Repository files navigation

Modelling and Implemnenting Reddit Data as a Relational Database.

This is an acadamic project for the course on Relational Database Management Systems RDBMS. We learned about the process of data modelling and implementaiton technqies of RDBMS such as ER diagrams, normalization, plsql etc. Through this project, we apply these concepts that we've learned, to a system similar to that of Reddit.

A full Detailed Project report can be found here.

We follow the following methodology for reddit.

Database Design:

  1. Listing Functional Requirements of the System.
  2. Listing Entities and Relationships
  3. Desiging ER diagram
  4. Deriving the Schema from ER Diagram
  5. Listing Keys
  6. Checking for anolomies and functional dependencies.
  7. Normalization of Schema

Implementation:

  1. Choose Database and check for Codd's Rules
  2. Writing Create Queries with relevent datatypes and Constraints.
  3. Creating Dummy Data and Insert queires.
  4. Write Example Queeies for Use cases
  5. Writing Functions
  6. Writing Procedures
  7. Wrting Triggers

ER Diagram

Design Considerations

  1. Combining Post and Comment in ‘is a’ relationship as Contribution. Post and Comment are related to several common entities. These relations are with entities such as User, Vote, Award Transaction, Report; and have the same cardinality as well. Besides, they even have several common attributes. Hence we decided to establish ‘is a’ relationship with a superclass as Contribution and have subclasses as Post and Comment. These would hence inherit all relationships and attributes of Contribution.

  2. Award Transaction relating to User and Contribution. For the functionality of awards, there are two users and a post involved. However, as the post is already linked to one of the users through a relationship, there is only one explicit relationship between User and Award Transaction which is for the user that's giving the award. The user that is receiving the award is linked to the Contribution, hence we relate the contribution to the Award Transaction. Hence we get rid of a redundant relationship between the User and Award Transaction. Instead of two, we include only one.

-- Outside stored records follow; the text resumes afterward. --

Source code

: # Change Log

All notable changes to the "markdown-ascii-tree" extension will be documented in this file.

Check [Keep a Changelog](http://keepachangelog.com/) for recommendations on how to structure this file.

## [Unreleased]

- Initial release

  3. Vote as a separate entity rather than an attribute of Contribution. For any social networking site, the votes(likes, hearts, whatever you may call it) decide the popularity of that post/contribution. Hence, there is a need for these votes to be legitimate and be able to be audited. If Vote were an attribute, it would only record the count of votes and not relate to the user that casts it, thereby allowing a user to vote multiple times the same vote, which is wrong. Since each User is entitled to vote a contribution only once, we should be able to trace that vote to the user, and hence maintain a record of the same. As we further investigate the Reddit architecture, there’s a dedicated vote verification mechanism that would identify fraudulent votes and please the corresponding users. This would require Vote to be a separate entity of its own.

  4. Relationships with Comment Entity Our initial consideration for Comment was to relate it to its superclass Contribution. This would result in the subclasses Post and Comment inheriting this relationship with comment. This approach would have every comment point to either a post or a comment. The issues we noticed here were that there is no direct relation with a comment which is a reply to another comment and the post. This would cause an issue as if the post is deleted, we would have to delete all comments one by one, instead of doing it with a single query; and we cannot maintain a count of total comments belonging to a post. Ultimately this may be a poor design choice and hence we chose an alternative approach. We explicitly define relationships between Post and Comment, and self-relation with Comment. This solves the above-mentioned issues. The main difference in doing this explicit relation versus the inherited relation is the difference in cardinality.